Task: Say how many lines in the entries below have the word "types" in them, giving only the number.
+++++
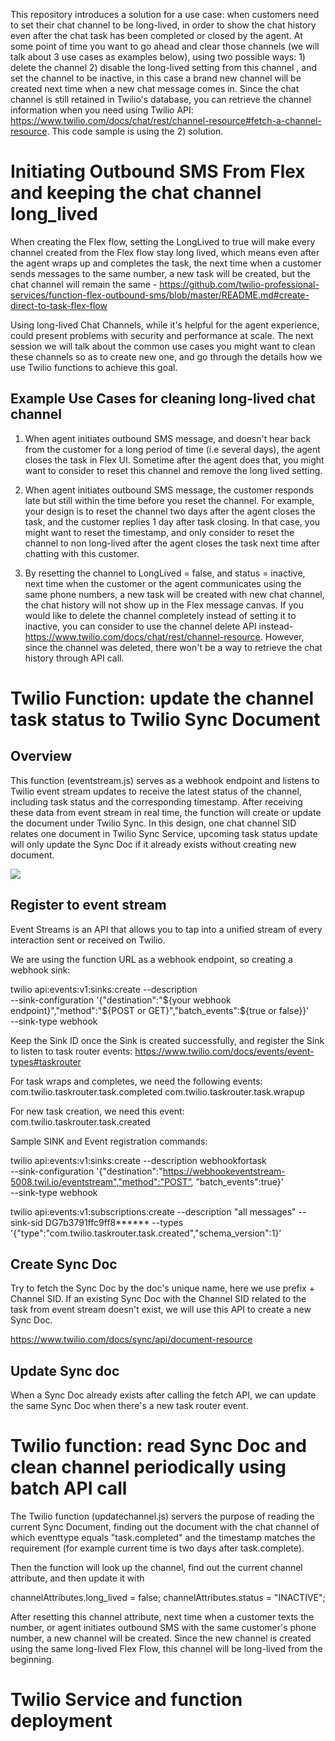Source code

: This repository introduces a solution for a use case: when customers need to set their chat channel to be long-lived, in order to show the chat history even after the chat task has been completed or closed by the agent. At some point of time you want to go ahead and clear those channels (we will talk about 3 use cases as examples below), using two possible ways: 1) delete the channel 2) disable the long-lived setting from this channel , and set the channel to be inactive, in this case a brand new channel will be created next time when a new chat message comes in. Since the chat channel is still retained in Twilio's database, you can retrieve the channel information when you need using Twilio API: https://www.twilio.com/docs/chat/rest/channel-resource#fetch-a-channel-resource. This code sample is using the 2) solution.

# Initiating Outbound SMS From Flex and keeping the chat channel long_lived

When creating the Flex flow, setting the LongLived to true will make every channel created from the Flex flow stay long lived, which means even after the agent wraps up and completes the task, the next time when a customer sends messages to the same number, a new task will be created, but the chat channel will remain the same - https://github.com/twilio-professional-services/function-flex-outbound-sms/blob/master/README.md#create-direct-to-task-flex-flow

Using long-lived Chat Channels, while it's helpful for the agent experience, could present problems with security and performance at scale. The next session we will talk about the common use cases you might want to clean these channels so as to create new one, and go through the details how we use Twilio functions to achieve this goal.

## Example Use Cases for cleaning long-lived chat channel

1. When agent initiates outbound SMS message, and doesn't hear back from the customer for a long period of time (i.e several days), the agent closes the task in Flex UI. Sometime after the agent does that, you might want to consider to reset this channel and remove the long lived setting.

2. When agent initiates outbound SMS message, the customer responds late but still within the time before you reset the channel. For example, your design is to reset the channel two days after the agent closes the task, and the customer replies 1 day after task closing. In that case, you might want to reset the timestamp, and only consider to reset the channel to non long-lived after the agent closes the task next time after chatting with this customer.

3. By resetting the channel to LongLived = false, and status = inactive, next time when the customer or the agent communicates using the same phone numbers, a new task will be created with new chat channel, the chat history will not show up in the Flex message canvas. If you would like to delete the channel completely instead of setting it to inactive, you can consider to use the channel delete API instead- https://www.twilio.com/docs/chat/rest/channel-resource. However, since the channel was deleted, there won't be a way to retrieve the chat history through API call.

# Twilio Function: update the channel task status to Twilio Sync Document

## Overview

This function (eventstream.js) serves as a webhook endpoint and listens to Twilio event stream updates to receive the latest status of the channel, including task status and the corresponding timestamp. After receiving these data from event stream in real time, the function will create or update the document under Twilio Sync. In this design, one chat channel SID relates one document in Twilio Sync Service, upcoming task status update will only update the Sync Doc if it already exists without creating new document.

<img src="https://user-images.githubusercontent.com/82540340/127408108-24bc4a14-5c32-48cd-aca7-1f71961fd49e.png">

## Register to event stream

Event Streams is an API that allows you to tap into a unified stream of every interaction sent or received on Twilio.

We are using the function URL as a webhook endpoint, so creating a webhook sink:

twilio api:events:v1:sinks:create --description <add sink description here> \
--sink-configuration '{"destination":"${your webhook endpoint}","method":"${POST or GET}","batch_events":${true or false}}' \
--sink-type webhook

Keep the Sink ID once the Sink is created successfully, and register the Sink to listen to task router events:
https://www.twilio.com/docs/events/event-types#taskrouter

For task wraps and completes, we need the following events:
com.twilio.taskrouter.task.completed
com.twilio.taskrouter.task.wrapup

For new task creation, we need this event:
com.twilio.taskrouter.task.created

Sample SINK and Event registration commands:

twilio api:events:v1:sinks:create --description webhookfortask \
--sink-configuration '{"destination":"https://webhookeventstream-5008.twil.io/eventstream","method":"POST”, ”batch_events":true}’ \
--sink-type webhook

twilio api:events:v1:subscriptions:create --description "all messages" --sink-sid DG7b3791ffc9ff8**\*\*** --types '{"type":"com.twilio.taskrouter.task.created","schema_version":1}'

## Create Sync Doc

Try to fetch the Sync Doc by the doc's unique name, here we use prefix + Channel SID. If an existing Sync Doc with the Channel SID related to the task from event stream doesn't exist, we will use this API to create a new Sync Doc.

https://www.twilio.com/docs/sync/api/document-resource

## Update Sync doc

When a Sync Doc already exists after calling the fetch API, we can update the same Sync Doc when there's a new task router event.

# Twilio function: read Sync Doc and clean channel periodically using batch API call

The Twilio function (updatechannel.js) servers the purpose of reading the current Sync Document, finding out the document with the chat channel of which eventtype equals "task.completed" and the timestamp matches the requirement (for example current time is two days after task.complete).

Then the function will look up the channel, find out the current channel attribute, and then update it with

channelAttributes.long_lived = false;
channelAttributes.status = "INACTIVE";

After resetting this channel attribute, next time when a customer texts the number, or agent initiates outbound SMS with the same customer's phone number, a new channel will be created. Since the new channel is created using the same long-lived Flex Flow, this channel will be long-lived from the beginning.

# Twilio Service and function deployment
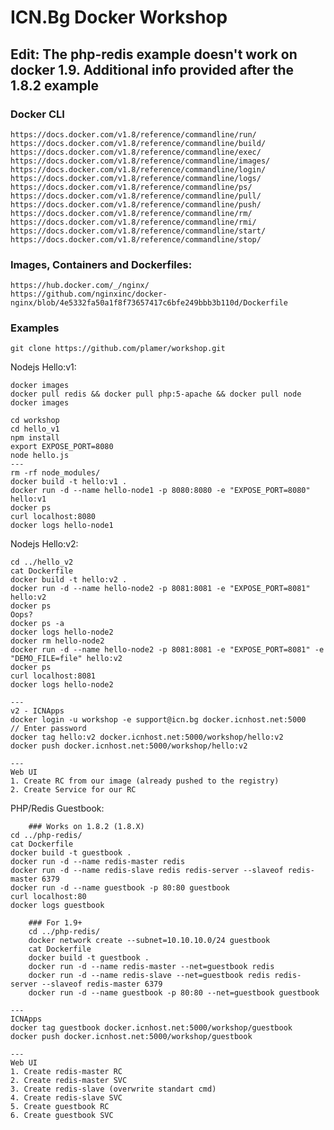 #  ICN.Bg Docker Workshop


## Edit: The php-redis example doesn't work on docker 1.9. Additional info provided after the 1.8.2 example

### Docker CLI

	https://docs.docker.com/v1.8/reference/commandline/run/
	https://docs.docker.com/v1.8/reference/commandline/build/
	https://docs.docker.com/v1.8/reference/commandline/exec/
	https://docs.docker.com/v1.8/reference/commandline/images/
	https://docs.docker.com/v1.8/reference/commandline/login/
	https://docs.docker.com/v1.8/reference/commandline/logs/
	https://docs.docker.com/v1.8/reference/commandline/ps/
	https://docs.docker.com/v1.8/reference/commandline/pull/
	https://docs.docker.com/v1.8/reference/commandline/push/
	https://docs.docker.com/v1.8/reference/commandline/rm/
	https://docs.docker.com/v1.8/reference/commandline/rmi/
	https://docs.docker.com/v1.8/reference/commandline/start/
	https://docs.docker.com/v1.8/reference/commandline/stop/



### Images, Containers and Dockerfiles:

	https://hub.docker.com/_/nginx/
	https://github.com/nginxinc/docker-nginx/blob/4e5332fa50a1f8f73657417c6bfe249bbb3b110d/Dockerfile

### Examples

	git clone https://github.com/plamer/workshop.git
	
Nodejs Hello:v1:

	docker images
	docker pull redis && docker pull php:5-apache && docker pull node
	docker images

	cd workshop
	cd hello_v1
	npm install
	export EXPOSE_PORT=8080
	node hello.js
	---
	rm -rf node_modules/
	docker build -t hello:v1 .
	docker run -d --name hello-node1 -p 8080:8080 -e "EXPOSE_PORT=8080" hello:v1
	docker ps
	curl localhost:8080
	docker logs hello-node1


Nodejs Hello:v2:

	cd ../hello_v2
	cat Dockerfile
	docker build -t hello:v2 .
	docker run -d --name hello-node2 -p 8081:8081 -e "EXPOSE_PORT=8081" hello:v2
	docker ps
	Oops?
	docker ps -a
	docker logs hello-node2
	docker rm hello-node2
	docker run -d --name hello-node2 -p 8081:8081 -e "EXPOSE_PORT=8081" -e "DEMO_FILE=file" hello:v2
	docker ps
	curl localhost:8081
	docker logs hello-node2

	---
	v2 - ICNApps
	docker login -u workshop -e support@icn.bg docker.icnhost.net:5000
	// Enter password
	docker tag hello:v2 docker.icnhost.net:5000/workshop/hello:v2
	docker push docker.icnhost.net:5000/workshop/hello:v2

	---
	Web UI
	1. Create RC from our image (already pushed to the registry)
	2. Create Service for our RC



PHP/Redis Guestbook:

        ### Works on 1.8.2 (1.8.X)
	cd ../php-redis/
	cat Dockerfile
	docker build -t guestbook .
	docker run -d --name redis-master redis
	docker run -d --name redis-slave redis redis-server --slaveof redis-master 6379
	docker run -d --name guestbook -p 80:80 guestbook
	curl localhost:80
	docker logs guestbook

        ### For 1.9+
        cd ../php-redis/
        docker network create --subnet=10.10.10.0/24 guestbook
        cat Dockerfile
        docker build -t guestbook .
        docker run -d --name redis-master --net=guestbook redis
        docker run -d --name redis-slave --net=guestbook redis redis-server --slaveof redis-master 6379
        docker run -d --name guestbook -p 80:80 --net=guestbook guestbook

	---
	ICNApps
	docker tag guestbook docker.icnhost.net:5000/workshop/guestbook
	docker push docker.icnhost.net:5000/workshop/guestbook

	---
	Web UI
	1. Create redis-master RC
	2. Create redis-master SVC
	3. Create redis-slave (overwrite standart cmd)
	4. Create redis-slave SVC
	5. Create guestbook RC
	6. Create guestbook SVC

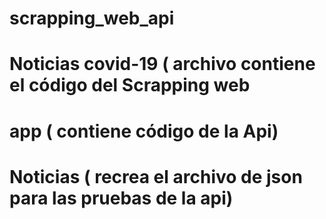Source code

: # scrapping_web_api
# Noticias covid-19 ( archivo contiene el código del Scrapping web
# app ( contiene código de la Api)
# Noticias ( recrea el archivo de json para las pruebas de la api)
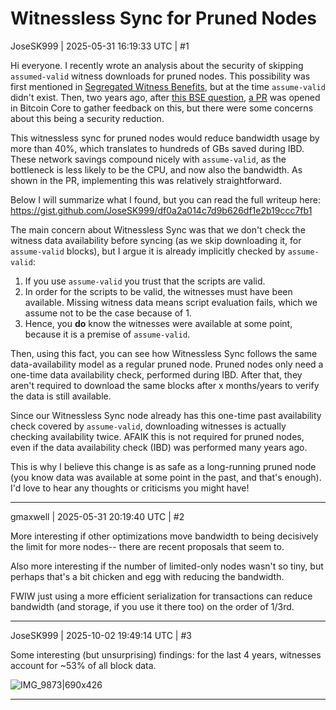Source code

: # Witnessless Sync for Pruned Nodes

JoseSK999 | 2025-05-31 16:19:33 UTC | #1

Hi everyone. I recently wrote an analysis about the security of skipping `assumed-valid` witness downloads for pruned nodes. This possibility was first mentioned in [Segregated Witness Benefits](https://bitcoincore.org/en/2016/01/26/segwit-benefits/#efficiency-gains-when-not-verifying-signatures), but at the time `assume-valid` didn't exist. Then, two years ago, after [this BSE question](https://bitcoin.stackexchange.com/questions/117057/why-is-witness-data-downloaded-during-ibd-in-prune-mode), [a PR](https://github.com/bitcoin/bitcoin/pull/27050) was opened in Bitcoin Core to gather feedback on this, but there were some concerns about this being a security reduction.

This witnessless sync for pruned nodes would reduce bandwidth usage by more than 40%, which translates to hundreds of GBs saved during IBD. These network savings compound nicely with `assume-valid`, as the bottleneck is less likely to be the CPU, and now also the bandwidth. As shown in the PR, implementing this was relatively straightforward.

Below I will summarize what I found, but you can read the full writeup here: https://gist.github.com/JoseSK999/df0a2a014c7d9b626df1e2b19ccc7fb1

The main concern about Witnessless Sync was that we don't check the witness data availability before syncing (as we skip downloading it, for `assume-valid` blocks), but I argue it is already implicitly checked by `assume-valid`:

1. If you use `assume-valid` you trust that the scripts are valid.
2. In order for the scripts to be valid, the witnesses must have been available. Missing witness data means script evaluation fails, which we assume not to be the case because of 1.
3. Hence, you **do** know the witnesses were available at some point, because it is a premise of `assume-valid`.

Then, using this fact, you can see how Witnessless Sync follows the same data-availability model as a regular pruned node. Pruned nodes only need a one-time data availability check, performed during IBD. After that, they aren't required to download the same blocks after x months/years to verify the data is still available.

Since our Witnessless Sync node already has this one-time past availability check covered by `assume-valid`, downloading witnesses is actually checking availability twice. AFAIK this is not required for pruned nodes, even if the data availability check (IBD) was performed many years ago.

This is why I believe this change is as safe as a long-running pruned node (you know data was available at some point in the past, and that's enough). I'd love to hear any thoughts or criticisms you might have!

-------------------------

gmaxwell | 2025-05-31 20:19:40 UTC | #2

More interesting if other optimizations move bandwidth to being decisively the limit for more nodes-- there are recent proposals that seem to.

Also more interesting if the number of limited-only nodes wasn't so tiny, but perhaps that's a bit chicken and egg with reducing the bandwidth. 

FWIW just using a more efficient serialization for transactions can reduce bandwidth (and storage, if you use it there too) on the order of 1/3rd.

-------------------------

JoseSK999 | 2025-10-02 19:49:14 UTC | #3

Some interesting (but unsurprising) findings: for the last 4 years, witnesses account for \~53% of all block data.

![IMG_9873|690x426](upload://jKS5GaSBhcUlIlS9x0v6drUpnxj.png)

-------------------------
+++++
Task output: 2